With a hint of irony, the angels find their own existence meaningful, but a bit boring in comparison. The first forty or so minutes of the film is spent in meditative near-silence, as the audience follows two of them doing an eternal round of comforting the weary and protecting innocence. This whole section is filmed in a symbolic grey tinge, mirroring the angels’ austere existence. They are all knowing and pure of heart, gracing children in libraries and strangers in crisis with their comforting presence. Aphorisms pepper the dialogue, visually pairing contemplation about eternity with the minutiae of human experience. The details are left to the viewer’s imagination; life, for director Wim Wenders, is abstract and contemplative.
Wenders tersely weaves between aphorisms and irony for the whole film but manages to keep a certain symmetry to the tone.

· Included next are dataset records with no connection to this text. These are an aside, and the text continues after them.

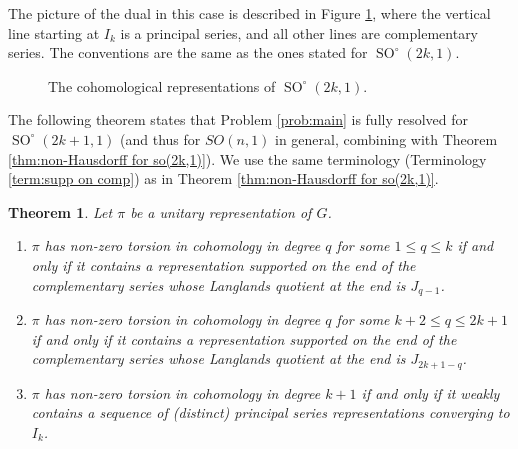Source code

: \documentclass[12pt,reqno]{amsart}
\newtheorem{theorem}{Theorem}[section]
\theoremstyle{definition}
\newcommand{\SO}{\operatorname{SO}}
\begin{document}
The picture of the dual in this case is described in Figure \ref{fig:cohom_reps_so(2k+1,1)}, where the vertical line starting at $I_k$ is a principal series, and all other lines are complementary series. The conventions are the same as the ones stated for $\SO^\circ(2k,1)$.
\begin{figure}[htbp]
    \centering
    \caption{The cohomological representations of $\SO^\circ(2k,1)$.}
    \label{fig:cohom_reps_so(2k+1,1)}
\end{figure}
The following theorem states that Problem \ref{prob:main} is fully resolved for $\SO^\circ(2k+1,1)$ (and thus for $SO(n,1)$ in general, combining with Theorem \ref{thm:non-Hausdorff for so(2k,1)}). We use the same terminology (Terminology \ref{term:supp on comp}) as in Theorem \ref{thm:non-Hausdorff for so(2k,1)}. 
\begin{theorem}\label{thm:non-Hausdorff for so(2k+1,1)}
     Let $\pi$ be a unitary representation of $G$.
     \begin{enumerate}
         \item $\pi$ has non-zero torsion in cohomology in degree $q$ for some $1 \leq q \leq k$ if and only if it contains a representation supported on the end of the complementary series whose Langlands quotient at the end is $J_{q-1}$.
         \item $\pi$ has non-zero torsion in cohomology in degree $q$ for some $k+2 \leq q \leq 2k+1$ if and only if it contains a representation supported on the end of the complementary series whose Langlands quotient at the end is $J_{2k+1-q}$.
         \item $\pi$ has non-zero torsion in cohomology in degree $k+1$ if and only if it weakly contains a sequence of (distinct) principal series representations converging to $I_k$.
     \end{enumerate}
\end{theorem}
\end{document}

The exaggerated fakeness of key objects in one scene feels sublime and expressionist, and in another is used as a setup for prop humour. In one memorable setup a flashback to a Nazi rally (perhaps the angels see through time?) is revealed to be a movie within the movie, exploring the same themes, only with a different cast creating an additional degree of detatchment. Peter Falk makes an appearance playing himself playing Colombo, who turns out to have a far more significant role than his introduction would suggest; a bit like giving major screen time in your film and some of its plot backbone to Agent Gibbs. When the greyness gives out to a well earned payoff of colour you feel like an eternity has passed – only to realise it’s probably how the angels felt too.
Wenders’ sensibility skirts around similar takes on post-war Berlin which often emphasise the mechanical, dehumanising aspects of the city. While the film acknowledges these qualities, the overall effect is layered with moments of delight; the occasional visual metaphor and memory in a surreal is-it-or-isn’t-it way. What’s communicated is a sense of how it must feel to exist in the city, how much of living is done in one’s head and, most importantly how existential loneliness can be a life affirming condition.